Czy zdjęcie – bez zgody modela – można zrobić a potem opublikować? Tak, jeśli znajdziemy się na nich wśród innych osób, jesteśmy częścią tłumu – na tej zasadzie dopuszcza się publikowanie w mediach zdjęć z manifestacji, koncertów i innych masowych wydarzeń. Co innego, jeśli to my jesteśmy wyraźnie bohaterami zdjęcia i można nas łatwo zidentyfikować.
Jeśli fotograf chciałby je opublikować, powinien mieć zgodę, najlepiej pisemną. W przeciwnym razie może mieć kłopoty. Taki model może albo żądać wycofania zdjęcia (np. z bloga), przeprosin albo odszkodowania – mówi prof. Marek Chmaj, konstytucjonalista Szkoły Wyższej Psychologii Społecznej. Obiekt może nawet pójść do sądu, ale poniesie spore koszty. – W przypadku żądania ochrony wizerunku trzeba wnieść sprawę cywilną. Wpis sądowy to 600 zł. Co więcej jeżeli model żąda odszkodowania np. 100 tys. zł, musi liczyć się z opłatą 5 proc. wartości, czyli kolejnymi 5000 zł – tłumaczy konstytucjonalista.
Taką sprawę i to z portalem Nasza Klasa wygrał w 2009 roku Tomasz W. Mężczyzna, który nie był użytkownikiem portalu, dowiedział się, że ktoś umieścił na nim zdjęcie jego klasy sprzed 30 lat, podpisując dzieci nazwiskami. Naczelny Sąd Administracyjny przyznał że taka fotografia – nawet sprzed lat – nie może zostać opublikowana bez zgody znajdujących się na niej osób.
Bezkarnie uliczni fotografowie mogą pstrykać zdjęcia gwiazdom, jako osobom publicznym (medialnym). Te muszą pogodzić się ze sławą. Chociaż i tu jest granica. Osoby publiczne można fotografować w miejscach publicznych.
Źródło: Dziennik Metro / J. Nowak / 7 marca 2011
super artykuł! Liczę na więcej notek w kategorii PRAWO. :)
Więcej było w mojej książce „Firmowa strona www” – rozdział 5 oraz innych książkach po trochę też było – patrz helion.pl
a można użyć zdjęcia posła zrobionego w sejmie do reklamy płatków śniadaniowych?

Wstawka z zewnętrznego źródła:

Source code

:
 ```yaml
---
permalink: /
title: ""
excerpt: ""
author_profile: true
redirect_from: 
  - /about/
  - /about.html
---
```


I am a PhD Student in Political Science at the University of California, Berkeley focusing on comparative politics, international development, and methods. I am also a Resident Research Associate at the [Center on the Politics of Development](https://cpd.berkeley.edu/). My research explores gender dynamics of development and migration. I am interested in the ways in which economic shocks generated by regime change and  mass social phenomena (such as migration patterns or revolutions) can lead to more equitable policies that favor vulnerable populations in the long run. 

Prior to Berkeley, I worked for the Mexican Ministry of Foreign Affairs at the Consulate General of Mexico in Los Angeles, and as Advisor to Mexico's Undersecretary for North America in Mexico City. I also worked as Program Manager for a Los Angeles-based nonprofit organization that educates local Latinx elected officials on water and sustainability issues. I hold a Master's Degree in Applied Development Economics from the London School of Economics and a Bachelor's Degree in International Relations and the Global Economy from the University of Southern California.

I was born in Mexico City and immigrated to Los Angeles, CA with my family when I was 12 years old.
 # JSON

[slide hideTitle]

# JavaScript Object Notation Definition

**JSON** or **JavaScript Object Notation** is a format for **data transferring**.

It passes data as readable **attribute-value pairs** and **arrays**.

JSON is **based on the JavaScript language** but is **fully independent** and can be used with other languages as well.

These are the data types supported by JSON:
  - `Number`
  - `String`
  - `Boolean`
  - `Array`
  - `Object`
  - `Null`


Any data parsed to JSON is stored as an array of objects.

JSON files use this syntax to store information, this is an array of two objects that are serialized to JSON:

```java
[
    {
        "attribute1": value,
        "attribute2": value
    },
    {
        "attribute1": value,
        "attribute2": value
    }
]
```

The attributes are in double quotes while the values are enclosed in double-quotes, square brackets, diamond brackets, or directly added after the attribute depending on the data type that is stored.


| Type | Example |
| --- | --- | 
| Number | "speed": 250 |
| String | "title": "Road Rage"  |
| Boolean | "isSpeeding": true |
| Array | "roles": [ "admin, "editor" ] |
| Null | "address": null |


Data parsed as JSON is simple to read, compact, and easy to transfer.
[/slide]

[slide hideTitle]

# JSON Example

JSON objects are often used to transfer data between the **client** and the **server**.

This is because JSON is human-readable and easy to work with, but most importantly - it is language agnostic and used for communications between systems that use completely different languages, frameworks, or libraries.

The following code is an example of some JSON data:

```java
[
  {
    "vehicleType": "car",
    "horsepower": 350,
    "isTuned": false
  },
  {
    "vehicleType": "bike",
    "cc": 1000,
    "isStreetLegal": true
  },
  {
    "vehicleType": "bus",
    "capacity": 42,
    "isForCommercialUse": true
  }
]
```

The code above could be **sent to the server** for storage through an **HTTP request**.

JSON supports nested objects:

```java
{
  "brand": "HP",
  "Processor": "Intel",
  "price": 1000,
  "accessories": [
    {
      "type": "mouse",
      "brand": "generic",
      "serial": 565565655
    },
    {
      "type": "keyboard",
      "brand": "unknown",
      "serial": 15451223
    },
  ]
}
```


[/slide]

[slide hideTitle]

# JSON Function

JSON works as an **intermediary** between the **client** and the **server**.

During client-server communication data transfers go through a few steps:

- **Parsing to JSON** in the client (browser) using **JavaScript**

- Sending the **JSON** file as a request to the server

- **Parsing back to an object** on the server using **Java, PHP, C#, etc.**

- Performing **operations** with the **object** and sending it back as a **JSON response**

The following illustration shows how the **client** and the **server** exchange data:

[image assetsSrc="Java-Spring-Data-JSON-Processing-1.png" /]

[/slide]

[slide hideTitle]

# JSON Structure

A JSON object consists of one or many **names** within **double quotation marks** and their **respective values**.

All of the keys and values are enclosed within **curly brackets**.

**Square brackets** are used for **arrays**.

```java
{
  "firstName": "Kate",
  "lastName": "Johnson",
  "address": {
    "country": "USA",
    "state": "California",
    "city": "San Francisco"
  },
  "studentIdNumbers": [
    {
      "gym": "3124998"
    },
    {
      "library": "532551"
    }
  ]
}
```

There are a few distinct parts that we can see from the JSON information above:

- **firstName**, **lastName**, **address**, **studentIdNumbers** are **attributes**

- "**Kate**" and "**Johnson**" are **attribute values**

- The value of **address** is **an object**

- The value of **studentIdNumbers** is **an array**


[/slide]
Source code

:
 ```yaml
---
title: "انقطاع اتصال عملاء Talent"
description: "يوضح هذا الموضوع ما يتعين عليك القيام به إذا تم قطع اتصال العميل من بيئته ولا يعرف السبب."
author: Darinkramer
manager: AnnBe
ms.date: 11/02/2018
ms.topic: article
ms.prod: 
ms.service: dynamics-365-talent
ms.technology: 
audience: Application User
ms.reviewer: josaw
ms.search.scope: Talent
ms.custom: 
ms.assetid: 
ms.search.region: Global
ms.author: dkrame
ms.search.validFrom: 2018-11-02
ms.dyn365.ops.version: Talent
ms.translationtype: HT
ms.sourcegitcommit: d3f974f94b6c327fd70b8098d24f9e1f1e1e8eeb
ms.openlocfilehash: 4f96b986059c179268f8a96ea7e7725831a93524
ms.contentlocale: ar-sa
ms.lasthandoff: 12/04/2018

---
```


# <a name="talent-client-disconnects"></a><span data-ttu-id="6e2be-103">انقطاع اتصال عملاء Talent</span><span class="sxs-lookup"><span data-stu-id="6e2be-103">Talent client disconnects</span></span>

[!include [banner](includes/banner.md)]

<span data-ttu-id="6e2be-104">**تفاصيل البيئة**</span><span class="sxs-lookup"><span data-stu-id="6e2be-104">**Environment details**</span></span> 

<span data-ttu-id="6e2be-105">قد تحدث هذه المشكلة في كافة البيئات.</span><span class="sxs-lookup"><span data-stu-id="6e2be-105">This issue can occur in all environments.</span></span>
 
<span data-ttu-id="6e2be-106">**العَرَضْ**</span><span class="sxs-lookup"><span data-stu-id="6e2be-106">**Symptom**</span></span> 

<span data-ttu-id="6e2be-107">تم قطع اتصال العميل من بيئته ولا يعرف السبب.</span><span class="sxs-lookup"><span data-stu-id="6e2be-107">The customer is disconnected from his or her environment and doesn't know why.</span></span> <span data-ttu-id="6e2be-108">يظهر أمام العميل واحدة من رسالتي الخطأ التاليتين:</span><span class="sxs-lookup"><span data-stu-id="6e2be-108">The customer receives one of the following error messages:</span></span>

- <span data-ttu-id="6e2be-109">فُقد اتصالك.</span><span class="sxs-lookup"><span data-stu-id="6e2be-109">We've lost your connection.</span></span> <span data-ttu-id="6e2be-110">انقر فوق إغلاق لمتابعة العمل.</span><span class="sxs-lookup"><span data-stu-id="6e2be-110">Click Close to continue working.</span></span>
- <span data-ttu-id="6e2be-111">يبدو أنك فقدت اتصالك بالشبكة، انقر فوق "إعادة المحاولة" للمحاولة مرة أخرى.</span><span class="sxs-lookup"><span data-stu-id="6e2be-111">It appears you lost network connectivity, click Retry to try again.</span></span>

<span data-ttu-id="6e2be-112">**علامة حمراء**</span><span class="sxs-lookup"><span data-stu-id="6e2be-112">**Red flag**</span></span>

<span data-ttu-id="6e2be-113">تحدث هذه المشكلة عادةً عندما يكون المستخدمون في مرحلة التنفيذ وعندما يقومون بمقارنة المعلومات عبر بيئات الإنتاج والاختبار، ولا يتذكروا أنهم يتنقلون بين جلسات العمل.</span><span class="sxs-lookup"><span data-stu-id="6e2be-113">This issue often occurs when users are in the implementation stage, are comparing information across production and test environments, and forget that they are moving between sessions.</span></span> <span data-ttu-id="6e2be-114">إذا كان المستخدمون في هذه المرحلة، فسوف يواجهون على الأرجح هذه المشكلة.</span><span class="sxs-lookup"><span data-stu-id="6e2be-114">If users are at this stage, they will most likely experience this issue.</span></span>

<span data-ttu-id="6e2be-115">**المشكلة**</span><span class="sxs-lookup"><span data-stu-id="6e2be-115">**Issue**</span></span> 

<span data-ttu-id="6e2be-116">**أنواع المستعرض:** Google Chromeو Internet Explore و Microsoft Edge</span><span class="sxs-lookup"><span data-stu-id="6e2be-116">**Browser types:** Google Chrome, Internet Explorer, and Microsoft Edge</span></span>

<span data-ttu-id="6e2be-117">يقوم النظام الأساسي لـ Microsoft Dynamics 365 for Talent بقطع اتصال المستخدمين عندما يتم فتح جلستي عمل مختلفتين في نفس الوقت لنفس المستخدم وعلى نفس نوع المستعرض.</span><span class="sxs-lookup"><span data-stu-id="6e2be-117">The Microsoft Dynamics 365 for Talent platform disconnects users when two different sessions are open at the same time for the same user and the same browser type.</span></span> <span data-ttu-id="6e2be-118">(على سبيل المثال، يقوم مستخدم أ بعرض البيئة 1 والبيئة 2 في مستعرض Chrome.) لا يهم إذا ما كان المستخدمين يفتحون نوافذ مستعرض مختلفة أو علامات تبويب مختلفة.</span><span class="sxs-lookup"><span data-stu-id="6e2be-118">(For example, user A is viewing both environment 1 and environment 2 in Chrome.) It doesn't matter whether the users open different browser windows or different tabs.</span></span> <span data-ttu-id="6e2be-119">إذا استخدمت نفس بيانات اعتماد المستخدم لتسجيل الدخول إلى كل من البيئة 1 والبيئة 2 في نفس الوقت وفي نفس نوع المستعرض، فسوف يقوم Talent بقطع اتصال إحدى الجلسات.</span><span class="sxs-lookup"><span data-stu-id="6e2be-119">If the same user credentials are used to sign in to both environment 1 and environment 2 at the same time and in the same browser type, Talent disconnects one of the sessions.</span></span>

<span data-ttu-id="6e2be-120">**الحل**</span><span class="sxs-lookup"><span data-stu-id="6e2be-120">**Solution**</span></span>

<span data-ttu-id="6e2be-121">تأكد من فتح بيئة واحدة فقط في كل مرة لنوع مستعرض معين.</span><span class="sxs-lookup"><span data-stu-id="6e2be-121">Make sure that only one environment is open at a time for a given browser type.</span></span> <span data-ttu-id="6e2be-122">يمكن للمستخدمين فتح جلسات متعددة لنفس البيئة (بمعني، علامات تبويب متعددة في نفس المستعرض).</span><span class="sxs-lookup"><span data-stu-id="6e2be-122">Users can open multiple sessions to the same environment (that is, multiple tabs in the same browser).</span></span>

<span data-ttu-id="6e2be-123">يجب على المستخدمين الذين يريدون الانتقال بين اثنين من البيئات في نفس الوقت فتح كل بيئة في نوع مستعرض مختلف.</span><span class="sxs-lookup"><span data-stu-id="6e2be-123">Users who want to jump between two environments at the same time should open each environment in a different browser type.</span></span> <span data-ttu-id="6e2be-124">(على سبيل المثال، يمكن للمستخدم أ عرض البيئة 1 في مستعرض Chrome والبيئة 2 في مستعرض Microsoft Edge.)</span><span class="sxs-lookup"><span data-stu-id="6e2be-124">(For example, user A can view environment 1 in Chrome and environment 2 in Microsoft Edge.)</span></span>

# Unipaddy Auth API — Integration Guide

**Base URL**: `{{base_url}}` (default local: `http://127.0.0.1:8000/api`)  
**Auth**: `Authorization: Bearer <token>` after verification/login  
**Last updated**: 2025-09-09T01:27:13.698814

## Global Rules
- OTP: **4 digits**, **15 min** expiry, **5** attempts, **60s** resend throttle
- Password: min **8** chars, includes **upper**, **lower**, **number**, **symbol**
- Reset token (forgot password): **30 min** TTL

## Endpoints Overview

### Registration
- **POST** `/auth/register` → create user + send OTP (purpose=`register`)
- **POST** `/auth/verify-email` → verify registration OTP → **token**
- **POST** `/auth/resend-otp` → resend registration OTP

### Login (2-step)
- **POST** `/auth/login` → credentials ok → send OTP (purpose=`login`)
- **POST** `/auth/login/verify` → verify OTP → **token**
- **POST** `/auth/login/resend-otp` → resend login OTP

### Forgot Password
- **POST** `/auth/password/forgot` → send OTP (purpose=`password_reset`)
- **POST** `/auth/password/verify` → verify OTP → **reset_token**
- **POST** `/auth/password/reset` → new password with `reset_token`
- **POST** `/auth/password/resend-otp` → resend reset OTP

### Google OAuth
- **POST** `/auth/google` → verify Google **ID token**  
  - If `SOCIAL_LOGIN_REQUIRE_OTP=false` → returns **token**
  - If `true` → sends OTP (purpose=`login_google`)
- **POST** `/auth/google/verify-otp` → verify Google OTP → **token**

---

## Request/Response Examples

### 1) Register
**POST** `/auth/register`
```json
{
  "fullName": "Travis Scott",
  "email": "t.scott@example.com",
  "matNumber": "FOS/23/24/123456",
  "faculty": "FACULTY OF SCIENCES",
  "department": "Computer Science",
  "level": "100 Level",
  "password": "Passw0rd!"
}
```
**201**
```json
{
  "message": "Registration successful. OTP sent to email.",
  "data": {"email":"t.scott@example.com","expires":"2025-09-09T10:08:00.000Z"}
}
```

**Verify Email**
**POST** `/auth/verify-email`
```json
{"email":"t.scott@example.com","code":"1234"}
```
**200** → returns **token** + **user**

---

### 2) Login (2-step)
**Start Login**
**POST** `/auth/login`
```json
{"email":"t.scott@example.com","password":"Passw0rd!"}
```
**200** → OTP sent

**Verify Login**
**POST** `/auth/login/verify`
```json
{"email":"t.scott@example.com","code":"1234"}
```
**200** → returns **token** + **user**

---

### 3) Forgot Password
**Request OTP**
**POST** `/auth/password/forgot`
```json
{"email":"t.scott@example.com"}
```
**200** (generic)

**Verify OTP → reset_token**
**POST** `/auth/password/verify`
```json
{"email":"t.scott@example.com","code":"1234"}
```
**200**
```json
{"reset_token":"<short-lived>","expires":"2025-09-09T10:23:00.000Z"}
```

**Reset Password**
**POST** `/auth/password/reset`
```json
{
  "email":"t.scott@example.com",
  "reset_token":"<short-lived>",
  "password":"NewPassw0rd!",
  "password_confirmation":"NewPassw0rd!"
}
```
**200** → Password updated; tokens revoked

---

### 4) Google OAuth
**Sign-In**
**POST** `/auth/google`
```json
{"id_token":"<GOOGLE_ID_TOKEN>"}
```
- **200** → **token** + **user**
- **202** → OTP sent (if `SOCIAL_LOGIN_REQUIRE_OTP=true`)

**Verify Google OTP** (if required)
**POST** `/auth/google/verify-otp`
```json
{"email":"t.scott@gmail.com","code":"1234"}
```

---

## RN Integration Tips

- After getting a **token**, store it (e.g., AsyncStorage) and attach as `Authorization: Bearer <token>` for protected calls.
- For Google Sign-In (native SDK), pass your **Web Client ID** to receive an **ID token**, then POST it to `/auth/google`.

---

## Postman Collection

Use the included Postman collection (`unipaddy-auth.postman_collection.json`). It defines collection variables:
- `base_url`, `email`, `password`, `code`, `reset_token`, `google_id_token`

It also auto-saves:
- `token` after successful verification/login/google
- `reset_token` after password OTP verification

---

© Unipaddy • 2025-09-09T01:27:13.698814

Wskazane powyżej zagadnienie normuje ustawa z dnia 4 lutego 1994 r. o prawie autorskim i prawach pokrewnych (dalej jako: „Ustawa”). Artykuł 81 ust. 1 tej regulacji wskazuje, że rozpowszechnianie wizerunku wymaga co do zasady zezwolenia osoby na nim przedstawionej. Jednak od tej zasady ogólnej, ustawodawca przewiduje wyjątki, wśród których znajduje się możliwość rozpowszechniania bez zezwolenia uprawnionego wizerunku stanowiącego jedynie szczegół przedstawionej całości.
Osoby, które stanowią jedynie szczegół całości takiej jak zgromadzenie, krajobraz czy impreza publiczna są pozbawione prawa do decydowania o rozpowszechnianiu swojego wizerunku. Zatem rozpowszechnianie wizerunku nie wymaga zezwolenia, jeżeli stanowi on jedynie element akcydentalny lub akcesoryjny przedstawionej całości tzn. w razie usunięcia wizerunku nie zmieniłby się przedmiot i charakter przedstawienia.